# The input:

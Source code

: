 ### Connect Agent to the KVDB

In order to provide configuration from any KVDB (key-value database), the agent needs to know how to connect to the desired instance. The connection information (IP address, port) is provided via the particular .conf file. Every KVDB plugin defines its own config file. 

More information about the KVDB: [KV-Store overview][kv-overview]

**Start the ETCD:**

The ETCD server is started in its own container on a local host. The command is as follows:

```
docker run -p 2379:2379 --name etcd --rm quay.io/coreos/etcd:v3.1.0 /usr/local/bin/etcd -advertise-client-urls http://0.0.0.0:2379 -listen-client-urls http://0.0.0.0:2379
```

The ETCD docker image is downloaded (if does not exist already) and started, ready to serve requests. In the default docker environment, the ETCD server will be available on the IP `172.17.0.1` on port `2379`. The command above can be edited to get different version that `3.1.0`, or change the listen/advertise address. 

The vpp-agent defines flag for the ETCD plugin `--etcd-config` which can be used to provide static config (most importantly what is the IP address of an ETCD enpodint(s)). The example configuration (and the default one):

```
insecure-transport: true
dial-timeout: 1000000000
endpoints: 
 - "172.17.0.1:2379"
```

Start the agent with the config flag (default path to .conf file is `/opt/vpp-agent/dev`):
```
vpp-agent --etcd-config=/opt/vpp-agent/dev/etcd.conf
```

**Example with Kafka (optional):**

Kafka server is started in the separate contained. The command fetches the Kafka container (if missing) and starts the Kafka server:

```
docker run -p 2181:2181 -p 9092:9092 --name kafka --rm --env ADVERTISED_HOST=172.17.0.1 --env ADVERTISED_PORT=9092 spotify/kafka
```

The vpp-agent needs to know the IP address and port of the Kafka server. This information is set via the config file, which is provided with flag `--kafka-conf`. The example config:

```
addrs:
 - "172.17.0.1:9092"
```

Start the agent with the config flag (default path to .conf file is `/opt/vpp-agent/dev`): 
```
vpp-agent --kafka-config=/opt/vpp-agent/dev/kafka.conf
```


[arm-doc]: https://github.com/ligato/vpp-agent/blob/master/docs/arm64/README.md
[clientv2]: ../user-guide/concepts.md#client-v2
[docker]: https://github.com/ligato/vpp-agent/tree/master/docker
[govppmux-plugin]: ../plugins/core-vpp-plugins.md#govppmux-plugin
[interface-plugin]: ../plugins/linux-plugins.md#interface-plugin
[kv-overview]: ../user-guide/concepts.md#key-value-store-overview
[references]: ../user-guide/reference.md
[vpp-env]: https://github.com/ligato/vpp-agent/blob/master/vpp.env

# Work required:
If the string "name" appears in a line of the entries, report the line.

# Worked solution:
docker run -p 2379:2379 --name etcd --rm quay.io/coreos/etcd:v3.1.0 /usr/local/bin/etcd -advertise-client-urls http://0.0.0.0:2379 -listen-client-urls http://0.0.0.0:2379
docker run -p 2181:2181 -p 9092:9092 --name kafka --rm --env ADVERTISED_HOST=172.17.0.1 --env ADVERTISED_PORT=9092 spotify/kafka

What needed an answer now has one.